# WHAT IS NEEDED
Where a line of the records holds the string "Camera", copy that line.

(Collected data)
════════════════

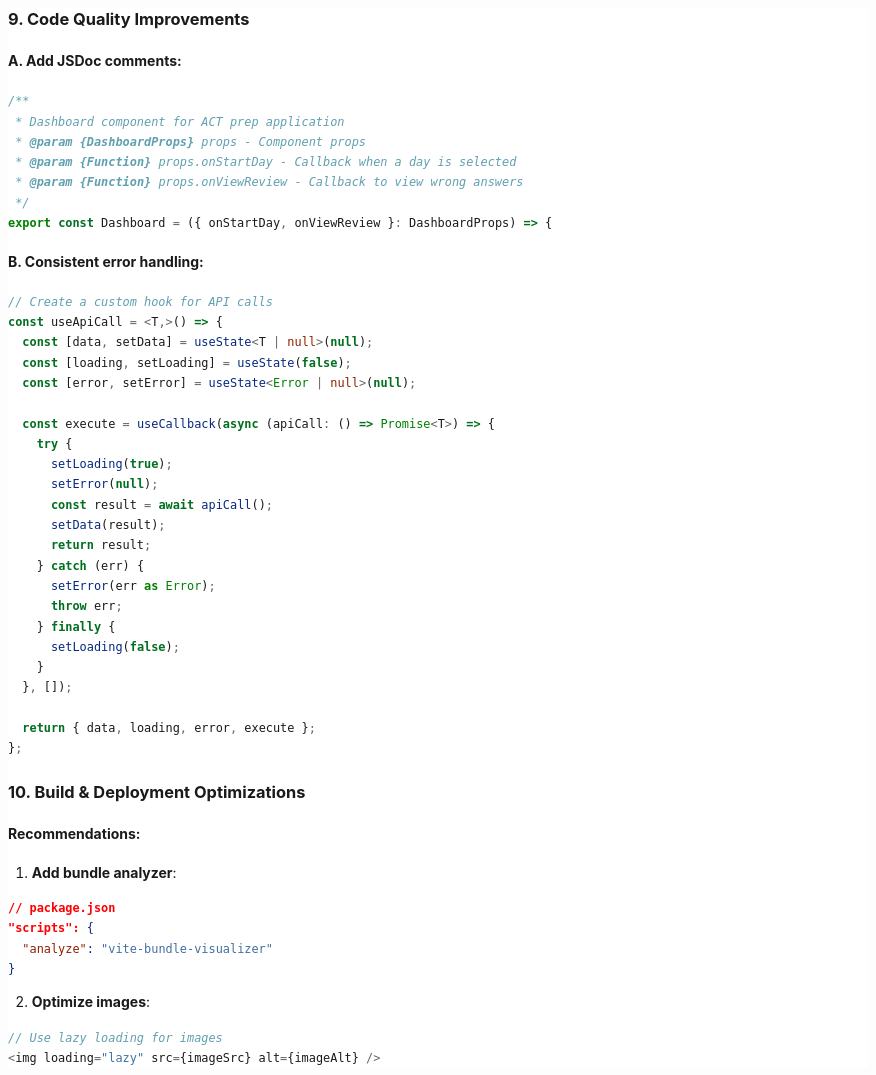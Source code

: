 ### 9. Code Quality Improvements

#### A. Add JSDoc comments:
```typescript
/**
 * Dashboard component for ACT prep application
 * @param {DashboardProps} props - Component props
 * @param {Function} props.onStartDay - Callback when a day is selected
 * @param {Function} props.onViewReview - Callback to view wrong answers
 */
export const Dashboard = ({ onStartDay, onViewReview }: DashboardProps) => {
```

#### B. Consistent error handling:
```typescript
// Create a custom hook for API calls
const useApiCall = <T,>() => {
  const [data, setData] = useState<T | null>(null);
  const [loading, setLoading] = useState(false);
  const [error, setError] = useState<Error | null>(null);

  const execute = useCallback(async (apiCall: () => Promise<T>) => {
    try {
      setLoading(true);
      setError(null);
      const result = await apiCall();
      setData(result);
      return result;
    } catch (err) {
      setError(err as Error);
      throw err;
    } finally {
      setLoading(false);
    }
  }, []);

  return { data, loading, error, execute };
};
```

### 10. Build & Deployment Optimizations

#### Recommendations:
1. **Add bundle analyzer**:
```json
// package.json
"scripts": {
  "analyze": "vite-bundle-visualizer"
}
```

2. **Optimize images**:
```typescript
// Use lazy loading for images
<img loading="lazy" src={imageSrc} alt={imageAlt} />
```
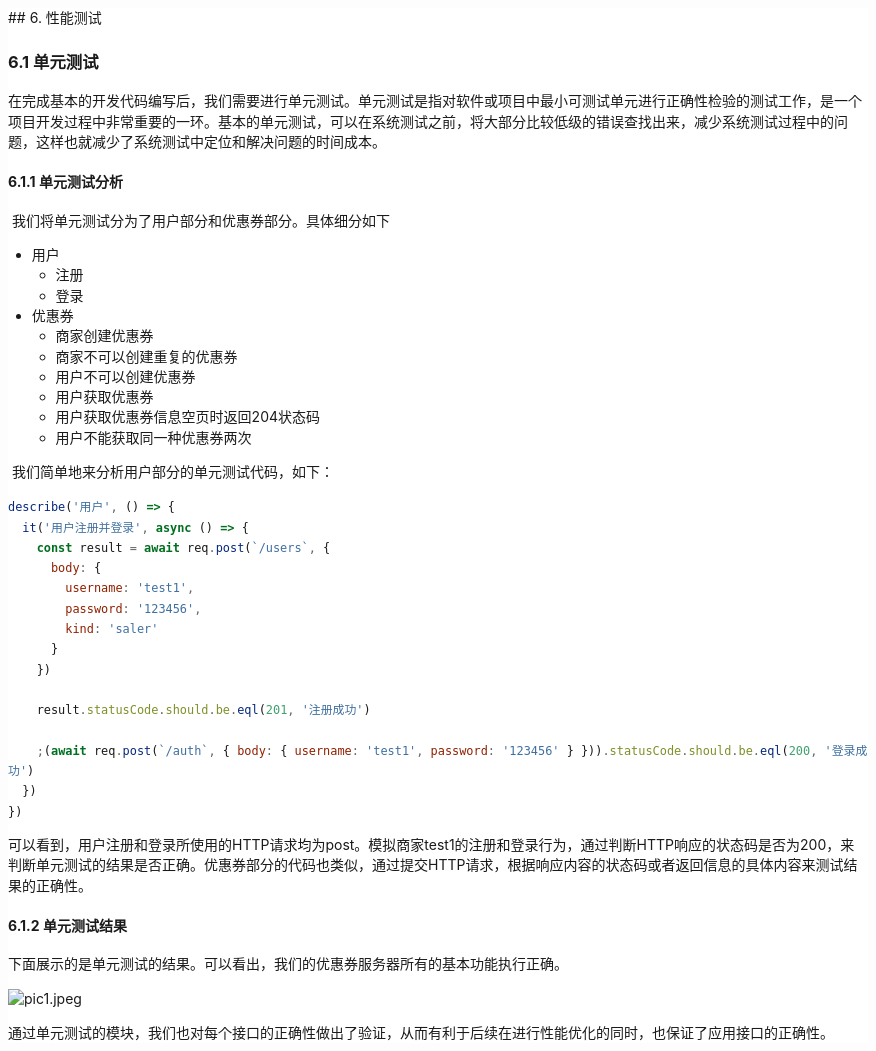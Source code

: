 <div STYLE="page-break-after: always;"></div>
## 6. 性能测试

### 6.1 单元测试

​		在完成基本的开发代码编写后，我们需要进行单元测试。单元测试是指对软件或项目中最小可测试单元进行正确性检验的测试工作，是一个项目开发过程中非常重要的一环。基本的单元测试，可以在系统测试之前，将大部分比较低级的错误查找出来，减少系统测试过程中的问题，这样也就减少了系统测试中定位和解决问题的时间成本。

#### 6.1.1 单元测试分析

​		我们将单元测试分为了用户部分和优惠券部分。具体细分如下

- 用户
  - 注册
  - 登录
- 优惠券
  - 商家创建优惠券
  - 商家不可以创建重复的优惠券
  - 用户不可以创建优惠券
  - 用户获取优惠券
  - 用户获取优惠券信息空页时返回204状态码
  - 用户不能获取同一种优惠券两次

​		我们简单地来分析用户部分的单元测试代码，如下：

``` javascript
describe('用户', () => {
  it('用户注册并登录', async () => {
    const result = await req.post(`/users`, {
      body: {
        username: 'test1',
        password: '123456',
        kind: 'saler'
      }
    })

    result.statusCode.should.be.eql(201, '注册成功')

    ;(await req.post(`/auth`, { body: { username: 'test1', password: '123456' } })).statusCode.should.be.eql(200, '登录成功')
  })
})
```

​		可以看到，用户注册和登录所使用的HTTP请求均为post。模拟商家test1的注册和登录行为，通过判断HTTP响应的状态码是否为200，来判断单元测试的结果是否正确。优惠券部分的代码也类似，通过提交HTTP请求，根据响应内容的状态码或者返回信息的具体内容来测试结果的正确性。

#### 6.1.2 单元测试结果

​		下面展示的是单元测试的结果。可以看出，我们的优惠券服务器所有的基本功能执行正确。

![pic1.jpeg](https://upload-images.jianshu.io/upload_images/8636110-0df0a1a4f7a85c2f.jpeg?imageMogr2/auto-orient/strip%7CimageView2/2/w/1240)

​		通过单元测试的模块，我们也对每个接口的正确性做出了验证，从而有利于后续在进行性能优化的同时，也保证了应用接口的正确性。
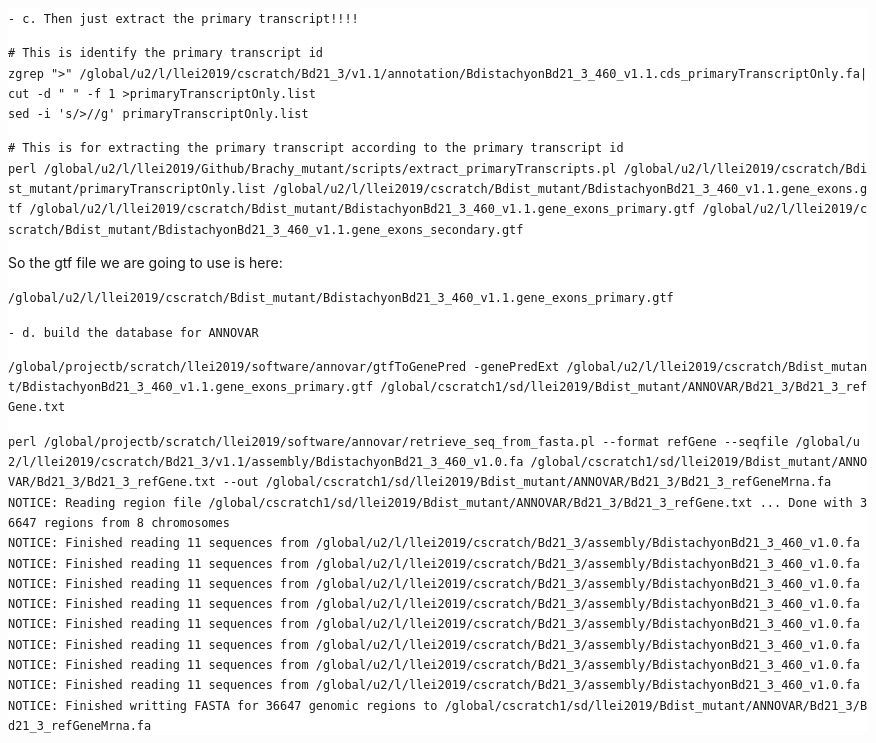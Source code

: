     - c. Then just extract the primary transcript!!!!

```
# This is identify the primary transcript id
zgrep ">" /global/u2/l/llei2019/cscratch/Bd21_3/v1.1/annotation/BdistachyonBd21_3_460_v1.1.cds_primaryTranscriptOnly.fa|cut -d " " -f 1 >primaryTranscriptOnly.list
sed -i 's/>//g' primaryTranscriptOnly.list
```

```
# This is for extracting the primary transcript according to the primary transcript id
perl /global/u2/l/llei2019/Github/Brachy_mutant/scripts/extract_primaryTranscripts.pl /global/u2/l/llei2019/cscratch/Bdist_mutant/primaryTranscriptOnly.list /global/u2/l/llei2019/cscratch/Bdist_mutant/BdistachyonBd21_3_460_v1.1.gene_exons.gtf /global/u2/l/llei2019/cscratch/Bdist_mutant/BdistachyonBd21_3_460_v1.1.gene_exons_primary.gtf /global/u2/l/llei2019/cscratch/Bdist_mutant/BdistachyonBd21_3_460_v1.1.gene_exons_secondary.gtf
```
So the gtf file we are going to use is here:

`/global/u2/l/llei2019/cscratch/Bdist_mutant/BdistachyonBd21_3_460_v1.1.gene_exons_primary.gtf`

    - d. build the database for ANNOVAR
```    
/global/projectb/scratch/llei2019/software/annovar/gtfToGenePred -genePredExt /global/u2/l/llei2019/cscratch/Bdist_mutant/BdistachyonBd21_3_460_v1.1.gene_exons_primary.gtf /global/cscratch1/sd/llei2019/Bdist_mutant/ANNOVAR/Bd21_3/Bd21_3_refGene.txt
```

```
perl /global/projectb/scratch/llei2019/software/annovar/retrieve_seq_from_fasta.pl --format refGene --seqfile /global/u2/l/llei2019/cscratch/Bd21_3/v1.1/assembly/BdistachyonBd21_3_460_v1.0.fa /global/cscratch1/sd/llei2019/Bdist_mutant/ANNOVAR/Bd21_3/Bd21_3_refGene.txt --out /global/cscratch1/sd/llei2019/Bdist_mutant/ANNOVAR/Bd21_3/Bd21_3_refGeneMrna.fa
NOTICE: Reading region file /global/cscratch1/sd/llei2019/Bdist_mutant/ANNOVAR/Bd21_3/Bd21_3_refGene.txt ... Done with 36647 regions from 8 chromosomes
NOTICE: Finished reading 11 sequences from /global/u2/l/llei2019/cscratch/Bd21_3/assembly/BdistachyonBd21_3_460_v1.0.fa
NOTICE: Finished reading 11 sequences from /global/u2/l/llei2019/cscratch/Bd21_3/assembly/BdistachyonBd21_3_460_v1.0.fa
NOTICE: Finished reading 11 sequences from /global/u2/l/llei2019/cscratch/Bd21_3/assembly/BdistachyonBd21_3_460_v1.0.fa
NOTICE: Finished reading 11 sequences from /global/u2/l/llei2019/cscratch/Bd21_3/assembly/BdistachyonBd21_3_460_v1.0.fa
NOTICE: Finished reading 11 sequences from /global/u2/l/llei2019/cscratch/Bd21_3/assembly/BdistachyonBd21_3_460_v1.0.fa
NOTICE: Finished reading 11 sequences from /global/u2/l/llei2019/cscratch/Bd21_3/assembly/BdistachyonBd21_3_460_v1.0.fa
NOTICE: Finished reading 11 sequences from /global/u2/l/llei2019/cscratch/Bd21_3/assembly/BdistachyonBd21_3_460_v1.0.fa
NOTICE: Finished reading 11 sequences from /global/u2/l/llei2019/cscratch/Bd21_3/assembly/BdistachyonBd21_3_460_v1.0.fa
NOTICE: Finished writting FASTA for 36647 genomic regions to /global/cscratch1/sd/llei2019/Bdist_mutant/ANNOVAR/Bd21_3/Bd21_3_refGeneMrna.fa
```
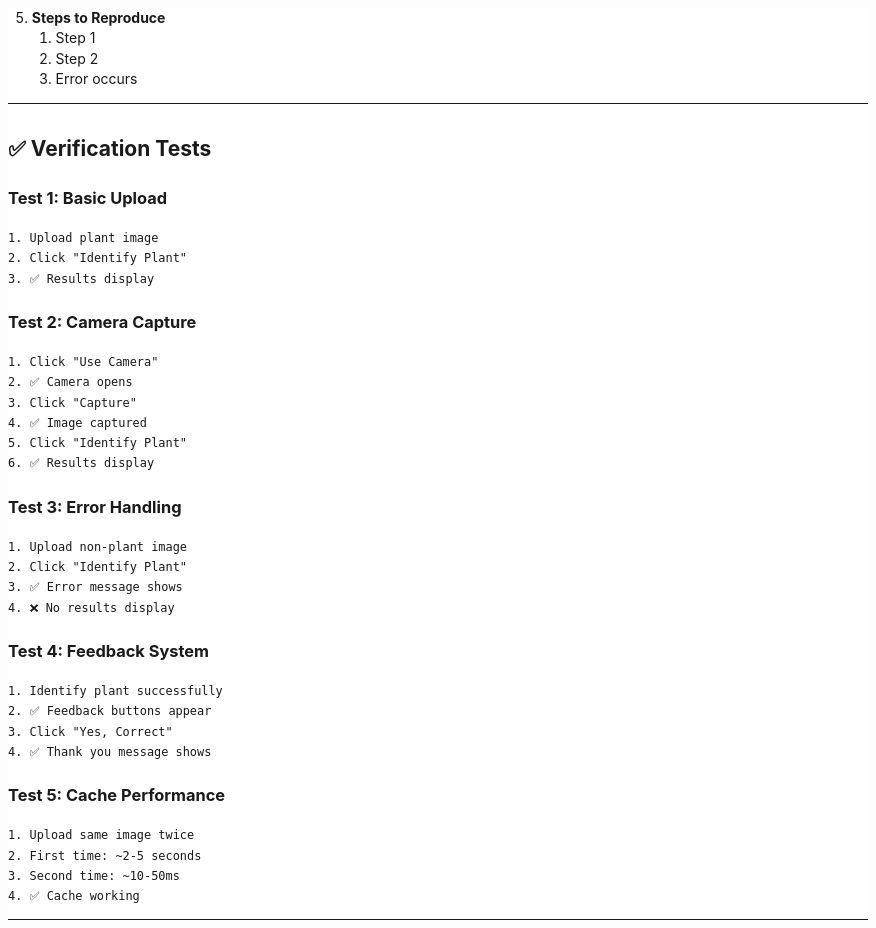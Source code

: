 5. **Steps to Reproduce**
   1. Step 1
   2. Step 2
   3. Error occurs

---

## ✅ Verification Tests

### Test 1: Basic Upload
```
1. Upload plant image
2. Click "Identify Plant"
3. ✅ Results display
```

### Test 2: Camera Capture
```
1. Click "Use Camera"
2. ✅ Camera opens
3. Click "Capture"
4. ✅ Image captured
5. Click "Identify Plant"
6. ✅ Results display
```

### Test 3: Error Handling
```
1. Upload non-plant image
2. Click "Identify Plant"
3. ✅ Error message shows
4. ❌ No results display
```

### Test 4: Feedback System
```
1. Identify plant successfully
2. ✅ Feedback buttons appear
3. Click "Yes, Correct"
4. ✅ Thank you message shows
```

### Test 5: Cache Performance
```
1. Upload same image twice
2. First time: ~2-5 seconds
3. Second time: ~10-50ms
4. ✅ Cache working
```

---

════════════════

# ANSWER SPACE
### Test 2: Camera Capture
1. Click "Use Camera"
2. ✅ Camera opens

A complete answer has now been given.